Estimating a Child Sexual Abuse Prevalence Rate for Practitioners:
A Review of Child Sexual Abuse Prevalence Studies
Released: August, 2013
Grants, Research & National Strategy Manager
Darkness to Light
Alyssa A. Rheingold, Ph.D.
Associate Professor & Director of Clinical Operations
The National Crime Victims Research and Treatment Center
Department of Psychiatry and Behavioral Sciences
Medical University of South Carolina
Child sexual abuse prevention organizations and practitioners that interact with the public desire a current child sexual abuse prevalence statistic. In 2013, there is not one single definitive study or meta-analysis U.S. practitioners can point to as the basis for a current child sexual abuse prevalence statistic.
This white paper is intended to provide a basis for a range of credible child sexual abuse prevalence rates. U.S. studies that collected child sexual abuse prevalence rate data since 1992 were identified and reviewed. Criteria were established for the age of data, methodology and definition of child sexual abuse. Of the 16 identified studies, six met the criteria established for relevance to practitioners. A range of child sexual abuse prevalence rates has been derived from these studies.
These six studies suggest an overall full-childhood sexual abuse prevalence rate of 7.5% – 11.7%*. These studies suggest the child sexual abuse prevalence rate for girls is 10.7% to 17.4%* and the rate for boys is 3.8% to 4.6%*.

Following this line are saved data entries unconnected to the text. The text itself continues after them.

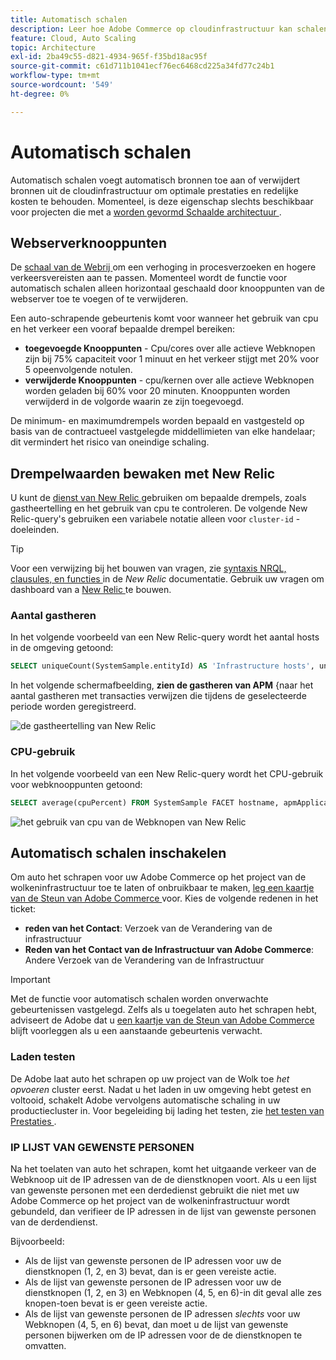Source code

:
```yaml
---
title: Automatisch schalen
description: Leer hoe Adobe Commerce op cloudinfrastructuur kan schalen om aan de behoeften aan bronnen te voldoen.
feature: Cloud, Auto Scaling
topic: Architecture
exl-id: 2ba49c55-d821-4934-965f-f35bd18ac95f
source-git-commit: c61d711b1041ecf76ec6468cd225a34fd77c24b1
workflow-type: tm+mt
source-wordcount: '549'
ht-degree: 0%

---
```


# Automatisch schalen

Automatisch schalen voegt automatisch bronnen toe aan of verwijdert bronnen uit de cloudinfrastructuur om optimale prestaties en redelijke kosten te behouden. Momenteel, is deze eigenschap slechts beschikbaar voor projecten die met a [ worden gevormd Schaalde architectuur ](scaled-architecture.md).

## Webserverknooppunten

De [ schaal van de Webrij ](scaled-architecture.md#web-tier) om een verhoging in procesverzoeken en hogere verkeersvereisten aan te passen. Momenteel wordt de functie voor automatisch schalen alleen horizontaal geschaald door knooppunten van de webserver toe te voegen of te verwijderen.

Een auto-schrapende gebeurtenis komt voor wanneer het gebruik van cpu en het verkeer een vooraf bepaalde drempel bereiken:

- **toegevoegde Knooppunten** - Cpu/cores over alle actieve Webknopen zijn bij 75% capaciteit voor 1 minuut en het verkeer stijgt met 20% voor 5 opeenvolgende notulen.
- **verwijderde Knooppunten** - cpu/kernen over alle actieve Webknopen worden geladen bij 60% voor 20 minuten. Knooppunten worden verwijderd in de volgorde waarin ze zijn toegevoegd.

De minimum- en maximumdrempels worden bepaald en vastgesteld op basis van de contractueel vastgelegde middellimieten van elke handelaar; dit vermindert het risico van oneindige schaling.

## Drempelwaarden bewaken met New Relic

U kunt de [ dienst van New Relic ](../monitor/new-relic-service.md) gebruiken om bepaalde drempels, zoals gastheertelling en het gebruik van cpu te controleren. De volgende New Relic-query&#39;s gebruiken een variabele notatie alleen voor `cluster-id` -doeleinden.

>[!TIP]
>
>Voor een verwijzing bij het bouwen van vragen, zie [ syntaxis NRQL, clausules, en functies ](https://docs.newrelic.com/docs/query-your-data/nrql-new-relic-query-language/get-started/nrql-syntax-clauses-functions/) in de _New Relic_ documentatie.
>Gebruik uw vragen om dashboard van a [ New Relic ](https://docs.newrelic.com/docs/query-your-data/explore-query-data/dashboards/introduction-dashboards/) te bouwen.

### Aantal gastheren

In het volgende voorbeeld van een New Relic-query wordt het aantal hosts in de omgeving getoond:

```sql
SELECT uniqueCount(SystemSample.entityId) AS 'Infrastructure hosts', uniqueCount(Transaction.host) AS 'APM hosts seen' FROM SystemSample, Transaction where (Transaction.appName = 'cluster-id_stg' AND Transaction.transactionType = 'Web') OR SystemSample.apmApplicationNames LIKE '%|cluster-id_stg|%' TIMESERIES SINCE 3 HOURS AGO
```

In het volgende schermafbeelding, **zien de gastheren van APM** {naar het aantal gastheren met transacties verwijzen die tijdens de geselecteerde periode worden geregistreerd.

![ de gastheertelling van New Relic ](../../assets/new-relic/host-count.png)

### CPU-gebruik

In het volgende voorbeeld van een New Relic-query wordt het CPU-gebruik voor webknooppunten getoond:

```sql
SELECT average(cpuPercent) FROM SystemSample FACET hostname, apmApplicationNames WHERE instanceType LIKE 'c%' TIMESERIES SINCE 3 HOURS AGO
```

![ het gebruik van cpu van de Webknopen van New Relic ](../../assets/new-relic/web-node-cpu-usage.png)

## Automatisch schalen inschakelen

Om auto het schrapen voor uw Adobe Commerce op het project van de wolkeninfrastructuur toe te laten of onbruikbaar te maken, [ leg een kaartje van de Steun van Adobe Commerce ](https://experienceleague.adobe.com/docs/commerce-knowledge-base/kb/help-center-guide/magento-help-center-user-guide.html#submit-ticket) voor. Kies de volgende redenen in het ticket:

- **reden van het Contact**: Verzoek van de Verandering van de infrastructuur
- **Reden van het Contact van de Infrastructuur van Adobe Commerce**: Andere Verzoek van de Verandering van de Infrastructuur

>[!IMPORTANT]
>
>Met de functie voor automatisch schalen worden onverwachte gebeurtenissen vastgelegd. Zelfs als u toegelaten auto het schrapen hebt, adviseert de Adobe dat u [ een kaartje van de Steun van Adobe Commerce ](https://experienceleague.adobe.com/docs/commerce-knowledge-base/kb/help-center-guide/magento-help-center-user-guide.html#submit-ticket) blijft voorleggen als u een aanstaande gebeurtenis verwacht.

### Laden testen

De Adobe laat auto het schrapen op uw project van de Wolk toe _het opvoeren_ cluster eerst. Nadat u het laden in uw omgeving hebt getest en voltooid, schakelt Adobe vervolgens automatische schaling in uw productiecluster in. Voor begeleiding bij lading het testen, zie [ het testen van Prestaties ](../launch/checklist.md#performance-testing).

### IP LIJST VAN GEWENSTE PERSONEN

Na het toelaten van auto het schrapen, komt het uitgaande verkeer van de Webknoop uit de IP adressen van de de dienstknopen voort. Als u een lijst van gewenste personen met een derdedienst gebruikt die niet met uw Adobe Commerce op het project van de wolkeninfrastructuur wordt gebundeld, dan verifieer de IP adressen in de lijst van gewenste personen van de derdendienst.

Bijvoorbeeld:

- Als de lijst van gewenste personen de IP adressen voor uw de dienstknopen (1, 2, en 3) bevat, dan is er geen vereiste actie.
- Als de lijst van gewenste personen de IP adressen voor uw de dienstknopen (1, 2, en 3) en Webknopen (4, 5, en 6)-in dit geval alle zes knopen-toen bevat is er geen vereiste actie.
- Als de lijst van gewenste personen de IP adressen _slechts_ voor uw Webknopen (4, 5, en 6) bevat, dan moet u de lijst van gewenste personen bijwerken om de IP adressen voor de de dienstknopen te omvatten.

“About 1 in 10 children will be sexually abused before they turn 18 *,+”
- “About 1 in 7 girls and 1 in 25 boys will be sexually abused before they turn 18*”
- “It is estimated that 7-12% of children are sexually abused*”
- “As many as 400,000 babies born in the U.S. this year will be sexually abused before their 18th birthday unless we do something to stop it*,+ >”
*Contact abuse only
+The average of the upper and lower limits of the prevalence statistic range is 9.6%. This average has been rounded to 10%.
>Just over four million babies are born in the U.S. annually. Assuming that child sexual abuse rates remain constant over the next 17 years, about 400,000 babies born this year (10% of all babies born) will become victims of sexual abuse before they turn 18.